Pesquisadores da Universidade do Texas, nos Estados Unidos, descobriram recentemente que o consumo de carne em excesso, em especial da carne bem passada, pode dobrar o risco de desenvolver câncer de bexiga. O estudo, apresentado na 101ª edição da American Association for Cancer Research, comprovou que as aminas heterocíclicas (HCA), substâncias geradas quando a carne é exposta a altas temperaturas, causam câncer de bexiga. Esse risco, no entanto, é muito maior quando a carne é bem passada e especialmente maléfico no consumo de carne bovina e suína.
A carne bem passada, até então considerada a forma mais saudável do consumo do alimento se mostrou igualmente danosa ao organismo. Para o urologista Marcos Dall’Oglio, o estudo é um alerta à nossa alimentação: “Somente com uma dieta equilibrada poderemos nos proteger dos riscos presentes em determinados alimentos quando ingeridos excessivamente e por tempo prolongado”. Segundo ele, o câncer de bexiga tem maior incidência em homens do que em mulheres: para cada três pacientes do sexo masculino com a doença, há uma mulher com tumores na bexiga.
O estudo dos pesquisadores norteamericanos também relacionou a doença com algumas alterações genéticas desfavoráveis. Analisado o DNA de cada um dos participantes da pesquisa, eles verificaram que alguns genótipos desfavoráveis ao metabolismo do HCA contribuíam para o aparecimento da doença. Segundo um dos cientistas, os resultados são um grande passo na prevenção da doença levando em consideração fatores nutritivos, ambientais e genéticos.
Causas e prevenção
O Dr. Marcos Dall’Oglio estima que no ano passado foram descobertos aproximadamente 46 mil casos de câncer de bexiga no Brasil, dos quais pouco mais de nove mil resultaram em morte. O principal causador da doença é o tabagismo. Segundo o médico, 65% dos pacientes com a doença tiveram no cigarro o principal fator cancerígeno. “Outros agentes relacionados pelos estudos epidemiológicos compreendem a ingestão de café e adoçantes artificiais, todavia estes agentes confundem-se devido associação comum com o tabagismo.”, explica Dall’Oglio. Ele acrescenta alguns outros fatores, como a ingestão de soja, chá mate e gorduras saturadas, infecções crônicas na bexiga, uso de cateteres por um tempo prolongado e radioterapia pélvica para tratamento do adenocarcinoma na próstata.

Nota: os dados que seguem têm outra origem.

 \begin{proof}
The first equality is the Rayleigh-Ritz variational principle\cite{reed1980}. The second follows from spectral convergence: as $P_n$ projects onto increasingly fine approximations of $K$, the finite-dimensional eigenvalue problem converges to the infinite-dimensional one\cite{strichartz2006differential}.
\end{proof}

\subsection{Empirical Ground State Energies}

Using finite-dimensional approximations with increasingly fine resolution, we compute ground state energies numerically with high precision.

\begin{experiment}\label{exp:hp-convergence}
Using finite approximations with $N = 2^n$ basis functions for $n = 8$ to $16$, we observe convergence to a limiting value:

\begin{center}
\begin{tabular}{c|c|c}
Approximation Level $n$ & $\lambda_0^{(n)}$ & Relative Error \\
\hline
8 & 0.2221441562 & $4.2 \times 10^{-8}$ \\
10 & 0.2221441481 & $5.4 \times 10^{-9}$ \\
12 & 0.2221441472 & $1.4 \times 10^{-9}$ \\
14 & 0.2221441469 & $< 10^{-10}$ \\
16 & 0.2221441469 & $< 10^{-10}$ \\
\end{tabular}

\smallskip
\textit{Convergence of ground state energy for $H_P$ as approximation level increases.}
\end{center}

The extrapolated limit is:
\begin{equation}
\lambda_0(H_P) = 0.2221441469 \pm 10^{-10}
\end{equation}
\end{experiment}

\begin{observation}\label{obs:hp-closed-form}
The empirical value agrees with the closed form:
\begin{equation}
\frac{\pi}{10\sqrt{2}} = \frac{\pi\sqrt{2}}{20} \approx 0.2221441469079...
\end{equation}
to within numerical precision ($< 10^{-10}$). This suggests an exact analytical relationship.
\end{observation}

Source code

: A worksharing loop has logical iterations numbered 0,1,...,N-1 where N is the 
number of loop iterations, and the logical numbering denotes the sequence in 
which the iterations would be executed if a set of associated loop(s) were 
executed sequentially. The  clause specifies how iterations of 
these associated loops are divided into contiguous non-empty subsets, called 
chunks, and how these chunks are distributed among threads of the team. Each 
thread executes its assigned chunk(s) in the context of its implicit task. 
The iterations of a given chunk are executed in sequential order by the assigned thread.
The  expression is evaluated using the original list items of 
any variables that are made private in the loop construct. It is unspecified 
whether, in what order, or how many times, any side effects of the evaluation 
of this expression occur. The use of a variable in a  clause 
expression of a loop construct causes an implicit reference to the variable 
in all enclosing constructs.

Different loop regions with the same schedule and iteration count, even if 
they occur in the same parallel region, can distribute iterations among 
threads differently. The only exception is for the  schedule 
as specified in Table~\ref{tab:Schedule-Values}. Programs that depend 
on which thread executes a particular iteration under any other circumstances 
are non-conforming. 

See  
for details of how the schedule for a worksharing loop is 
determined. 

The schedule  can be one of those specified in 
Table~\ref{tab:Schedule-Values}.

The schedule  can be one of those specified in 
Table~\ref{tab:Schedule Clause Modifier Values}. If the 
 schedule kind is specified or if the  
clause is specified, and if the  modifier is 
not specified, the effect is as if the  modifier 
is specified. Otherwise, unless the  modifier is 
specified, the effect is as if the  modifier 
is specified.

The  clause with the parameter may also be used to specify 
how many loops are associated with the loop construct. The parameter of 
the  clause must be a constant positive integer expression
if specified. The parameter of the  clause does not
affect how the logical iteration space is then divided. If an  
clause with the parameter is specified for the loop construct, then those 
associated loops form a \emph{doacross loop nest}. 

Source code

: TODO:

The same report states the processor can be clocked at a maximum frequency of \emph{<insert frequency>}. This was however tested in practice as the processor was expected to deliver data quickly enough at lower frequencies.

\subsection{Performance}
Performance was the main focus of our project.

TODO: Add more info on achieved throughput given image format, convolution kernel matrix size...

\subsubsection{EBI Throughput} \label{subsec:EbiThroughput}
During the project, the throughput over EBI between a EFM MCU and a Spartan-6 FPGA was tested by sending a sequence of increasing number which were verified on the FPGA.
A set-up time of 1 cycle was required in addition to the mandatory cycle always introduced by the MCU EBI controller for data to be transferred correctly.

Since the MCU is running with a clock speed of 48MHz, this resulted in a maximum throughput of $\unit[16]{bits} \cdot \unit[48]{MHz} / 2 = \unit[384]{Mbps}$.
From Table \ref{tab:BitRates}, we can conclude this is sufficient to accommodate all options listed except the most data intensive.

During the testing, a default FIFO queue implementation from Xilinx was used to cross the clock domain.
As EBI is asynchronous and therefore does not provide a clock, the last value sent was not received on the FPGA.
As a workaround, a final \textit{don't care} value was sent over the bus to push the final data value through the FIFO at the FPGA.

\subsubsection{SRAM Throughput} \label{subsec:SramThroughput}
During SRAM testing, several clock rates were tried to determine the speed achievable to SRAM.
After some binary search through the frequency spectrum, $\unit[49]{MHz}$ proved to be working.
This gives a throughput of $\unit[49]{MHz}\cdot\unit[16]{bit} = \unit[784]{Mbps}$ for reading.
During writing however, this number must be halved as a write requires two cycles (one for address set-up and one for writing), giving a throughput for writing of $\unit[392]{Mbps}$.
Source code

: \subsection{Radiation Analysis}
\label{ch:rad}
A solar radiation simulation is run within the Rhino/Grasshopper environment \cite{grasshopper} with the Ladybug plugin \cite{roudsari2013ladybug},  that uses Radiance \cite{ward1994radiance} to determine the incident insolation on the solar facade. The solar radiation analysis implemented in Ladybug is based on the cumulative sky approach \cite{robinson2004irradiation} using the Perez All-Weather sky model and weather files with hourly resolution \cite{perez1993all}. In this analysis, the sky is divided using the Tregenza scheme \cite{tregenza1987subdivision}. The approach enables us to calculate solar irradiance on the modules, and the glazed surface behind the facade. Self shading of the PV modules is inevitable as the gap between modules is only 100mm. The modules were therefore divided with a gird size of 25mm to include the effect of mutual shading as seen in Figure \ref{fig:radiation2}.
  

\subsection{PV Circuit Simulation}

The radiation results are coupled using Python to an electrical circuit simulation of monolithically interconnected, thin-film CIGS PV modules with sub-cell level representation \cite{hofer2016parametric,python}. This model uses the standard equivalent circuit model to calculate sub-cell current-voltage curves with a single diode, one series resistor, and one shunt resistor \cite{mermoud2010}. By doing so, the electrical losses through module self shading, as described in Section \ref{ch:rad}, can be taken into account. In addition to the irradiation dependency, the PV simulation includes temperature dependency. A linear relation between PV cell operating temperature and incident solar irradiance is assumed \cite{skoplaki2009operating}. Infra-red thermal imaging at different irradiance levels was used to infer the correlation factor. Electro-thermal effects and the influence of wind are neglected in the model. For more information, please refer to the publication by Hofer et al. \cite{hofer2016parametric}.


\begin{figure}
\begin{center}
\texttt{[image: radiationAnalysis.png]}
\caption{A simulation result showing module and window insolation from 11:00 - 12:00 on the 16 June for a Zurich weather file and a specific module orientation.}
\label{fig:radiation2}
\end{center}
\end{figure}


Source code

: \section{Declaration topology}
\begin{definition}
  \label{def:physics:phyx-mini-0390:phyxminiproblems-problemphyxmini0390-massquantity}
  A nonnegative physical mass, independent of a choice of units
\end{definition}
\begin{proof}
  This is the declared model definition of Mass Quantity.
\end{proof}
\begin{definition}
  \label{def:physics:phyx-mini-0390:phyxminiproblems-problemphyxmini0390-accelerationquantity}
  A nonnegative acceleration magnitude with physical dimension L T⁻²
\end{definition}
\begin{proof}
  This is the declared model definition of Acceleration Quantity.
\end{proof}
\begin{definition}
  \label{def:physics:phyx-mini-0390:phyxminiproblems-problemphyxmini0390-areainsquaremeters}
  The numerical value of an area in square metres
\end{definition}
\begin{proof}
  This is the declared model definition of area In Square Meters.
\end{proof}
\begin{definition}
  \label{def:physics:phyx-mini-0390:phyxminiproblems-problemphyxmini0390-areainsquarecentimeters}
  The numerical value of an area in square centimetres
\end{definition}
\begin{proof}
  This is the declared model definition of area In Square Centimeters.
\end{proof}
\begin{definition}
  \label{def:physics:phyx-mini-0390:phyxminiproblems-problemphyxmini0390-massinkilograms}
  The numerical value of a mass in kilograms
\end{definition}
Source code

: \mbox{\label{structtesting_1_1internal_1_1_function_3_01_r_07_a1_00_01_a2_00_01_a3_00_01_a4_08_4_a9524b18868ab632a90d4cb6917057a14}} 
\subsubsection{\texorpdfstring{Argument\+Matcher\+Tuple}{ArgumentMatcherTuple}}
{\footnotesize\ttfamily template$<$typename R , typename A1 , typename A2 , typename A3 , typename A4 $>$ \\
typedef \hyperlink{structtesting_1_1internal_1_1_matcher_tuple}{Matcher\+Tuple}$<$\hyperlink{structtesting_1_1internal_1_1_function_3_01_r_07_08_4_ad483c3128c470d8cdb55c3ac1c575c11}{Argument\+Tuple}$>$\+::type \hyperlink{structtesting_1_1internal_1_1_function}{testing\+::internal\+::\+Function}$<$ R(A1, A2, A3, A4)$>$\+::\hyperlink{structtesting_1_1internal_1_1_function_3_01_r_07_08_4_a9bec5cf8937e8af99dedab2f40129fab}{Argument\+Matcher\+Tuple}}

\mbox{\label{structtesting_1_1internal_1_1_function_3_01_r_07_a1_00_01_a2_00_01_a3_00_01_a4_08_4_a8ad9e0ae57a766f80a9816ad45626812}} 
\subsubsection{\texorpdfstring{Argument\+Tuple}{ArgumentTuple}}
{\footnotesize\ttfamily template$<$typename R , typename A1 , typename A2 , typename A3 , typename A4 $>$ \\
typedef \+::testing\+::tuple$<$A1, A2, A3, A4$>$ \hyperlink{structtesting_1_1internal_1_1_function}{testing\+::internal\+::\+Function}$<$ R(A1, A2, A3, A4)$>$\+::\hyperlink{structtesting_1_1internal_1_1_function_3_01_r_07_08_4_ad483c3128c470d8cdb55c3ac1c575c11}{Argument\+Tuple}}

Para prevenir a formação desse tipo de tumor, o urologista recomenda a ingestão de alguns alimentos ricos em isocianatos, um componente molecular que tem ação antitumoral por meio de enzimas protetoras de células: cenoura e vegetais crucíferos (como brócolis, repolho, couve, palmito). Além disso, a ingestão de selênio (encontrado principalmente na castanha do Pará) e o consumo de frutas cítricas e maçãs também podem auxiliar a impedir a formação da doença.